Tell us about your artwork, medium, style, subject matter, etc.
After working as a graphic designer for Apple Computer, Adobe, and Atari for 20 plus years, I decided to get back to my first creative passion, textiles. At University of California Davis, I studied textile design, before there were computers. Surface design on fabric happened with techniques like, photo silk-screening, stitch-resist, and wax-resist, using procion and inko fabric dyes. After my career as a graphic designer, I started dyeing scarfs and opened an Etsy site. Now I am on a quest to listen to my creative voice and make art. I prefer using plants for dyes and the impressions you may see are prints from an actual leaf or stem. As far as subject matter, I would say, the earth, geometry, what’s in the soil, what’s in the human body, animals, and children come to mind. What is in the natural world and what is not seen interests me also.
Fiber is the common thread in my work. Whether it is the fabric or the embroidery thread, the materials start out white and are then colored with natural dye from plants. I like to have some control over each element, and at the same time leave room for the materials to speak to me. I enhance their natural beauty, or in some cases imperfections. Handwork such as embroidery is therapy for me, and I like to stay loose in my work. I like to create objects where people question what it is, it is a success if the viewer sees something that I don’t.
What are your biggest challenges in creating art?
My biggest challenges are finishing projects or deciding when to stop. I experiment a lot, take notes on everything I do, and keep various journals. I have so much work tucked away; sometimes I take them out and let them tell me what they want to be. Another challenge is speaking about my work, which is something I want to work on.
What is a day of working like in your studio/creative space? Do you have any rituals that help you get motivated or in “the zone”?

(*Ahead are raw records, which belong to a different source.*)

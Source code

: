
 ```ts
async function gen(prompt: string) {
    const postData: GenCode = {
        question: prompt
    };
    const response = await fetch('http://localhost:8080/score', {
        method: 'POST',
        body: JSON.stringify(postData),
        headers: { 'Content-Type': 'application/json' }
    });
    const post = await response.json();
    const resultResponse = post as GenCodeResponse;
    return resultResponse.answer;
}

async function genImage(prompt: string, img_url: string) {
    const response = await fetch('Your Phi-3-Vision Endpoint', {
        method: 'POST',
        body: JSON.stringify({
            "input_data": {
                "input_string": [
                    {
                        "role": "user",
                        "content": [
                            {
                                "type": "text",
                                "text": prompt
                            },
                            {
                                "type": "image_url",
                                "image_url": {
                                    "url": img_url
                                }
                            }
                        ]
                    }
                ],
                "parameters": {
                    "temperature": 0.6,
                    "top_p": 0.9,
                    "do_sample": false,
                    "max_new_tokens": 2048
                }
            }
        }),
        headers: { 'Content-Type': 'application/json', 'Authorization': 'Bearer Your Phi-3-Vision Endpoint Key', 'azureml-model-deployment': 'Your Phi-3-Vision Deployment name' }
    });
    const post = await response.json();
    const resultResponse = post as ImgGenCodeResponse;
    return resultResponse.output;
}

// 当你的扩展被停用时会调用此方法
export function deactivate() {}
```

I come to my studio at the Alameda Artworks, as much as possible. I am balancing multiple things at once, some days are about dyeing with my propane stove, and others are about assemblage. I love just being in my studio with no interruptions, I have a comfortable chair that I sit in to think and meditate. Some days I am more open to creating, and others are all about organizing. I subscribe to Creative Bug, which has online classes, and sometimes I decide to practice a new technique. I have a Singer featherweight sewing machine that was my husband’s mothers, which I use for free motion drawing. I can go into a zone just letting the sewing machine take me on a journey, in which characters and faces come to life.
When you are in need of inspiration are there particular things you read, listen to, look at or do to help find that idea or fuel your work?

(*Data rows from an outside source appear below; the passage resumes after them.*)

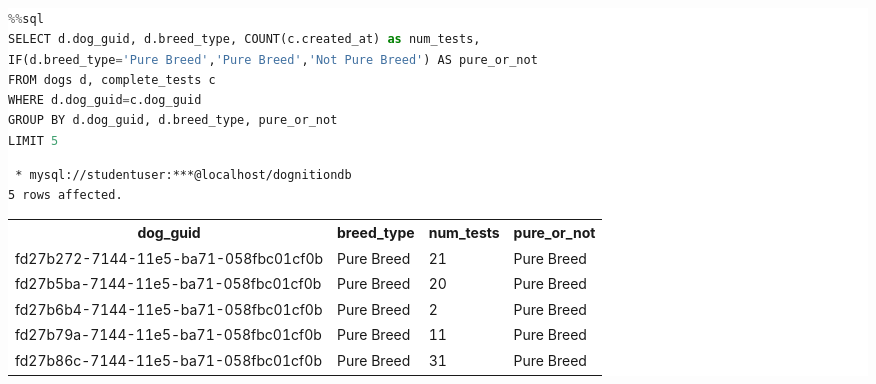 
```python
%%sql
SELECT d.dog_guid, d.breed_type, COUNT(c.created_at) as num_tests, 
IF(d.breed_type='Pure Breed','Pure Breed','Not Pure Breed') AS pure_or_not
FROM dogs d, complete_tests c
WHERE d.dog_guid=c.dog_guid
GROUP BY d.dog_guid, d.breed_type, pure_or_not
LIMIT 5
```

     * mysql://studentuser:***@localhost/dognitiondb
    5 rows affected.





<table>
    <tr>
        <th>dog_guid</th>
        <th>breed_type</th>
        <th>num_tests</th>
        <th>pure_or_not</th>
    </tr>
    <tr>
        <td>fd27b272-7144-11e5-ba71-058fbc01cf0b</td>
        <td>Pure Breed</td>
        <td>21</td>
        <td>Pure Breed</td>
    </tr>
    <tr>
        <td>fd27b5ba-7144-11e5-ba71-058fbc01cf0b</td>
        <td>Pure Breed</td>
        <td>20</td>
        <td>Pure Breed</td>
    </tr>
    <tr>
        <td>fd27b6b4-7144-11e5-ba71-058fbc01cf0b</td>
        <td>Pure Breed</td>
        <td>2</td>
        <td>Pure Breed</td>
    </tr>
    <tr>
        <td>fd27b79a-7144-11e5-ba71-058fbc01cf0b</td>
        <td>Pure Breed</td>
        <td>11</td>
        <td>Pure Breed</td>
    </tr>
    <tr>
        <td>fd27b86c-7144-11e5-ba71-058fbc01cf0b</td>
        <td>Pure Breed</td>
        <td>31</td>
        <td>Pure Breed</td>
    </tr>
</table>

I look online and follow other textiles artists. Living in San Jose I can visit museums like ICA (Institute of Contemporary Art), San Jose Art Museum, and the San Jose Museum of Quilts and Textiles. I like to take workshops to learn new techniques, and or polish my existing skills. I took a week class at Arrowmont School of Arts and Crafts in Tennessee, which was fabulous. Came back super inspired and cooked in the parking lot of my studio for weeks.

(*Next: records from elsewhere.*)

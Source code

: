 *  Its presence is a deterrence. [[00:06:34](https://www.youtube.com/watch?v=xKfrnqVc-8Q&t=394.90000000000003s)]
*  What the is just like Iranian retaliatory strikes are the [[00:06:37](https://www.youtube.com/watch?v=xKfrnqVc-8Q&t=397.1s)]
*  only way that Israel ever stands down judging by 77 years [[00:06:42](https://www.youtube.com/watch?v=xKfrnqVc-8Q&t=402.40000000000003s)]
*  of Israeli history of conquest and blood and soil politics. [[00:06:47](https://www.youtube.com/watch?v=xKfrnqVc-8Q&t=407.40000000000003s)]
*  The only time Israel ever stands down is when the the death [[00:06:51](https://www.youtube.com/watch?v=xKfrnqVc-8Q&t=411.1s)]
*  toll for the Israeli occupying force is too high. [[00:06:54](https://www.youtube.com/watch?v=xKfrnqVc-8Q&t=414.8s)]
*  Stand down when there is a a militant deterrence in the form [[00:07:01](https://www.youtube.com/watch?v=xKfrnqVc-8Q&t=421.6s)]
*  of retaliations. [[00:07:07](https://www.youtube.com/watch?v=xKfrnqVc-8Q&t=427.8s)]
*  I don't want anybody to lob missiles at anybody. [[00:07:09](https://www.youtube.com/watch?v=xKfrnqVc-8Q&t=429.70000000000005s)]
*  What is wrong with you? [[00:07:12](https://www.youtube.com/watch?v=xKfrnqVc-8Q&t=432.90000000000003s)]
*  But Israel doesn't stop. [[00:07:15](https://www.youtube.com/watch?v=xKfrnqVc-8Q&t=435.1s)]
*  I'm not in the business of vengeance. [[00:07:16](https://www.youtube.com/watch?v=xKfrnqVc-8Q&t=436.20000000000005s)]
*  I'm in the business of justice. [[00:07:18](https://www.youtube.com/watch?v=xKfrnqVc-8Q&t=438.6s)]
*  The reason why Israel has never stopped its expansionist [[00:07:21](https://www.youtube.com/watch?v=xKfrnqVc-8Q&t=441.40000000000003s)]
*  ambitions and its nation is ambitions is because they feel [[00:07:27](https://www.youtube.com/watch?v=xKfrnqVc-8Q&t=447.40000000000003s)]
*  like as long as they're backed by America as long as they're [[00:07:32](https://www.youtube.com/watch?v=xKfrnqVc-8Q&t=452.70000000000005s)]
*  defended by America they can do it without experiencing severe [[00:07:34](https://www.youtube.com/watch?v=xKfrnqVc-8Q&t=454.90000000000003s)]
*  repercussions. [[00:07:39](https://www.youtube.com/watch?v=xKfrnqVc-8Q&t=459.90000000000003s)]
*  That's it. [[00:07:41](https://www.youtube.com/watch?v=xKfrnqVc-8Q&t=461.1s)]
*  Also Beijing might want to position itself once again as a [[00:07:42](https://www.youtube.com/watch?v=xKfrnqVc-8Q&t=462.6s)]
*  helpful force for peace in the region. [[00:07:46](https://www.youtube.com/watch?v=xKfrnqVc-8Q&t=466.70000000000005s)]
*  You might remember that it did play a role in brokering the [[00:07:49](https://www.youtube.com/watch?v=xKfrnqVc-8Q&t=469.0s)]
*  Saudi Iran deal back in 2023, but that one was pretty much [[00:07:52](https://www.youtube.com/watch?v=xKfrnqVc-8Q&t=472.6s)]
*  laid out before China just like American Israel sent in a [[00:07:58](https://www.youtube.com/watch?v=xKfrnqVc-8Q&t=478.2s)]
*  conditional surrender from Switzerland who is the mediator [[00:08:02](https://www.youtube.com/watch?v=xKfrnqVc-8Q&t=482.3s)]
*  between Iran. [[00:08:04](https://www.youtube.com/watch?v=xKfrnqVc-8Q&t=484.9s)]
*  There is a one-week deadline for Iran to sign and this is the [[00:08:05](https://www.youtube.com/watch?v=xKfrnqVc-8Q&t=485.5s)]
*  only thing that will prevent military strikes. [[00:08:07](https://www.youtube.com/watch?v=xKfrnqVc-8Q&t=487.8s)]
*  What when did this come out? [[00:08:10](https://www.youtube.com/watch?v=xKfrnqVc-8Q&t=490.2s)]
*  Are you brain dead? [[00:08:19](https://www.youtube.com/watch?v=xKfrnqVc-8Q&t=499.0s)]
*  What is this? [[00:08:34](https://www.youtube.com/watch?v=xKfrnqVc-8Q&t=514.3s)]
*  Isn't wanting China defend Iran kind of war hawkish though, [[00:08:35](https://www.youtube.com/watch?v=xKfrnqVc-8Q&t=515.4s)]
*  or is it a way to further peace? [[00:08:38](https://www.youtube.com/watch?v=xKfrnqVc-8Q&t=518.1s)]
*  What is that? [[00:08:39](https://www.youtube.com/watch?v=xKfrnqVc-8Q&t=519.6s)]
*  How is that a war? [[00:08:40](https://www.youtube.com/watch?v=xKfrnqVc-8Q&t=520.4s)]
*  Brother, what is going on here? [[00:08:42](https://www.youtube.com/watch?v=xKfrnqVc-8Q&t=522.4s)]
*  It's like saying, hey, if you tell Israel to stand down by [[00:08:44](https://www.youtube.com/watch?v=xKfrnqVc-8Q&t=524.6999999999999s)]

What would people be surprised to learn about you?
I grew up in Sunnyvale California, before it was Silicon Valley. I studied engineering at University of Washington, before switching to a design degree. I spent many summers at Lake Sawyer in Washington and always wanted to live and study there. Couldn’t get used to the lack of sunshine and came back to California.
What advice would you give others just beginning their creative careers?
Don’t be intimidated by other artists that seem like they have it going on . . . cause they are regular people just like you and me. Ask a lot of questions and get to know your local art scene. If it doesn’t exist, then start something, like an “art group”. Just like in the corporate world, relationships are key, so look for a community. Keep on learning and practice, practice, practice. I like this quote from the artist Kiki Smith, “Just do your work. And if the world needs your work, it will come and get you. And if it doesn’t, do your work anyway.”